PROMPT -> Among the entries below, find each line with "AnnotationTok" and show it.

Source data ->
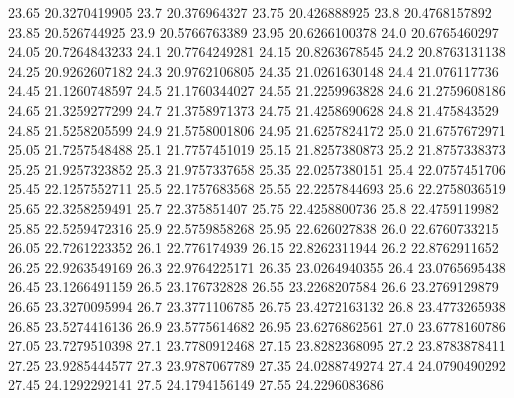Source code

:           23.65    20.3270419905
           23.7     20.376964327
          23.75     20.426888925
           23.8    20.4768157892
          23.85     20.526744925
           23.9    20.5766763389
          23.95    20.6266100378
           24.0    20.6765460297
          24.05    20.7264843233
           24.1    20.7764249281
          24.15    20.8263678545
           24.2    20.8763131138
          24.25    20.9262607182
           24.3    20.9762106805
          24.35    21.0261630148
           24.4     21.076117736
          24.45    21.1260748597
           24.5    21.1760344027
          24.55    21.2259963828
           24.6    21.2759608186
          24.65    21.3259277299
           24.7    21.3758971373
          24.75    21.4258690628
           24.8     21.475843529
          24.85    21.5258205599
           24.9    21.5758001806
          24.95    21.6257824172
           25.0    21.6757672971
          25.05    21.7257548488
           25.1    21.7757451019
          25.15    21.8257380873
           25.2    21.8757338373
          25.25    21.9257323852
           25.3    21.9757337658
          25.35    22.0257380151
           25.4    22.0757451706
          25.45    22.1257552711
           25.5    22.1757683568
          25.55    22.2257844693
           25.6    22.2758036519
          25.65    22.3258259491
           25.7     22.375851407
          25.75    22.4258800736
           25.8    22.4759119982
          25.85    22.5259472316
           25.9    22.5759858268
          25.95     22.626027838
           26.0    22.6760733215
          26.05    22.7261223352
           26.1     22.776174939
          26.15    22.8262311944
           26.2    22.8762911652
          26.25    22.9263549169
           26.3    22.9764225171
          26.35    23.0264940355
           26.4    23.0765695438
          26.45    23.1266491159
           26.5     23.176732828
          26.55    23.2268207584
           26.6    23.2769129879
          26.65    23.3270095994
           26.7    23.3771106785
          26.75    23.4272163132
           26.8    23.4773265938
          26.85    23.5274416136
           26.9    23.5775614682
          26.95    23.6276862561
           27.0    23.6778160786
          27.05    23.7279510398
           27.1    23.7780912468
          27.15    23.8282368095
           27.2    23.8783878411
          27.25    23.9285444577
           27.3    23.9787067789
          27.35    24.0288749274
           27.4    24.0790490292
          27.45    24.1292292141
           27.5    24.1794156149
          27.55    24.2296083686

==

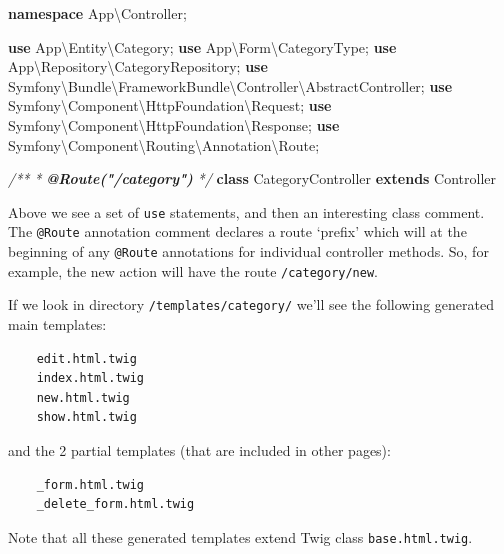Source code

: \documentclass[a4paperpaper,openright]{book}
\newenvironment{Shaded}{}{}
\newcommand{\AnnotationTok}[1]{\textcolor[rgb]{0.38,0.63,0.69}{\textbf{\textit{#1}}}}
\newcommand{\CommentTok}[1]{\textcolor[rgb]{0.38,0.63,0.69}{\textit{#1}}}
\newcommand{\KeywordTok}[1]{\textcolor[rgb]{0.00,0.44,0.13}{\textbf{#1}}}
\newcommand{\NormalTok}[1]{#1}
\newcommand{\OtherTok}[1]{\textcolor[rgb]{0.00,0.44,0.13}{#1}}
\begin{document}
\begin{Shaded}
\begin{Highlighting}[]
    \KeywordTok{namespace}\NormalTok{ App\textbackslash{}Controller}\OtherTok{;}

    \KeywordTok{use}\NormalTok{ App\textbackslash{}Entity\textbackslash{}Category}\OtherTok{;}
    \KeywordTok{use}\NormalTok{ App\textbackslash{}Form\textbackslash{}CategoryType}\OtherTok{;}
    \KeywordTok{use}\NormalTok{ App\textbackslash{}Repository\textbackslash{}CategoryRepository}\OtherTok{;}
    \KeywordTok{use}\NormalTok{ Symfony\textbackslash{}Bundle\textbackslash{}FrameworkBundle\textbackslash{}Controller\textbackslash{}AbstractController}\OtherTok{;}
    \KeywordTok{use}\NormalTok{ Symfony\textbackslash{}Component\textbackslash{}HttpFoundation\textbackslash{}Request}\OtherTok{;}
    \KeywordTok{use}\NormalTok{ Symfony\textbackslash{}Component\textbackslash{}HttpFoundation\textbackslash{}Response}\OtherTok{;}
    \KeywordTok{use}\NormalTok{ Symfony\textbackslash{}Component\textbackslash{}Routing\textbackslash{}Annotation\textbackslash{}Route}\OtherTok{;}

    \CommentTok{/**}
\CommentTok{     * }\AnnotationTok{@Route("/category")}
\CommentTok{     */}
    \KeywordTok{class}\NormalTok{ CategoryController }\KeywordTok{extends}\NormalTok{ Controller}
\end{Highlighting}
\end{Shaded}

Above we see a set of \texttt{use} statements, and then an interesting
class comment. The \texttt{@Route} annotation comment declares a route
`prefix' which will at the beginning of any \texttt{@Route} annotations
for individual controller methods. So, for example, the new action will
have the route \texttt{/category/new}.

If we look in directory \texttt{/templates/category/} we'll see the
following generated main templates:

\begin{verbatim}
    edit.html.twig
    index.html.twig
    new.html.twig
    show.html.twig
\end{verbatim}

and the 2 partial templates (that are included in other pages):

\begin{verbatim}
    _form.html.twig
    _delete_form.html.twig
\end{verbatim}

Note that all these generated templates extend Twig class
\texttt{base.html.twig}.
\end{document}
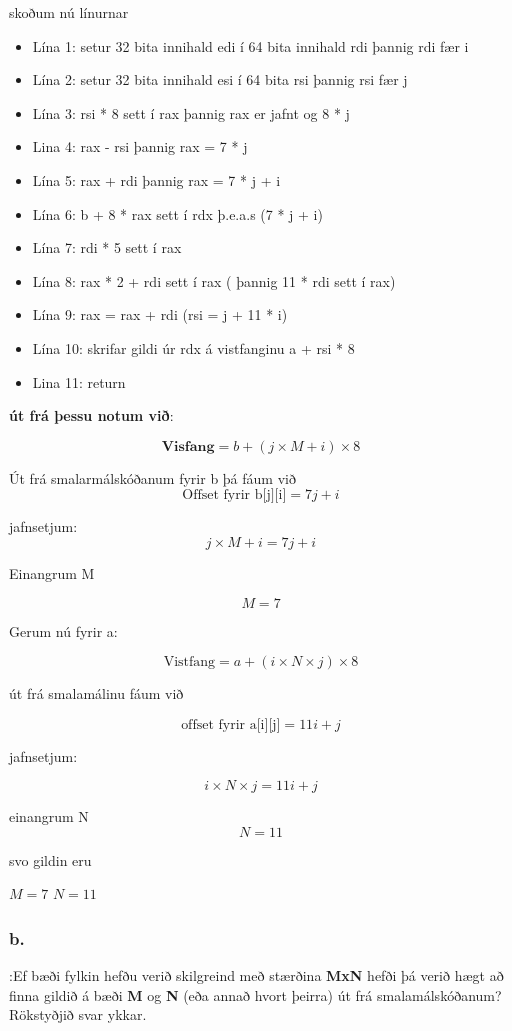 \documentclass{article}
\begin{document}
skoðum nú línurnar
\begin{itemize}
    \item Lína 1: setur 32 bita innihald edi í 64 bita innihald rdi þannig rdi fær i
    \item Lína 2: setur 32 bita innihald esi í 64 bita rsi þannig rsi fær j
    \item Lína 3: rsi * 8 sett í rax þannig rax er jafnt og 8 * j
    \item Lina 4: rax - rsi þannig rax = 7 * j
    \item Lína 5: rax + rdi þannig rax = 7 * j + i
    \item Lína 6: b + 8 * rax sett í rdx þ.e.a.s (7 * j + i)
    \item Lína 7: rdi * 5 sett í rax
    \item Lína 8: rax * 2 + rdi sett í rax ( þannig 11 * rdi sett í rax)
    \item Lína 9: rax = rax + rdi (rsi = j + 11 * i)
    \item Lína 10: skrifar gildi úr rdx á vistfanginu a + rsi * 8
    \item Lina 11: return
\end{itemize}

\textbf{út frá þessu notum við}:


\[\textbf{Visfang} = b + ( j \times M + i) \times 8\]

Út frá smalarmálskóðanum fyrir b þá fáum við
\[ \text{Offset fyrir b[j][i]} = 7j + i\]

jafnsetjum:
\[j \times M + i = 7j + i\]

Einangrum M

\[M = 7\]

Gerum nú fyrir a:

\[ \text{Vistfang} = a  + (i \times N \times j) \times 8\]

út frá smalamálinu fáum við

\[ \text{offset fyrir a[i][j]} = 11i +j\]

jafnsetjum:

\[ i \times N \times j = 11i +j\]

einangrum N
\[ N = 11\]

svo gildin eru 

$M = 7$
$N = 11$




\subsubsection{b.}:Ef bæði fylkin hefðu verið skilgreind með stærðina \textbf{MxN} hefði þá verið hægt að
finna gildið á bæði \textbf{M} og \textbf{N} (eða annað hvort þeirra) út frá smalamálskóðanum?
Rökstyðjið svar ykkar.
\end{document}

ANSWER AREA ->
\newcommand{\AnnotationTok}[1]{\textcolor[rgb]{0.38,0.63,0.69}{\textbf{\textit{#1}}}}
\CommentTok{     * }\AnnotationTok{@Route("/category")}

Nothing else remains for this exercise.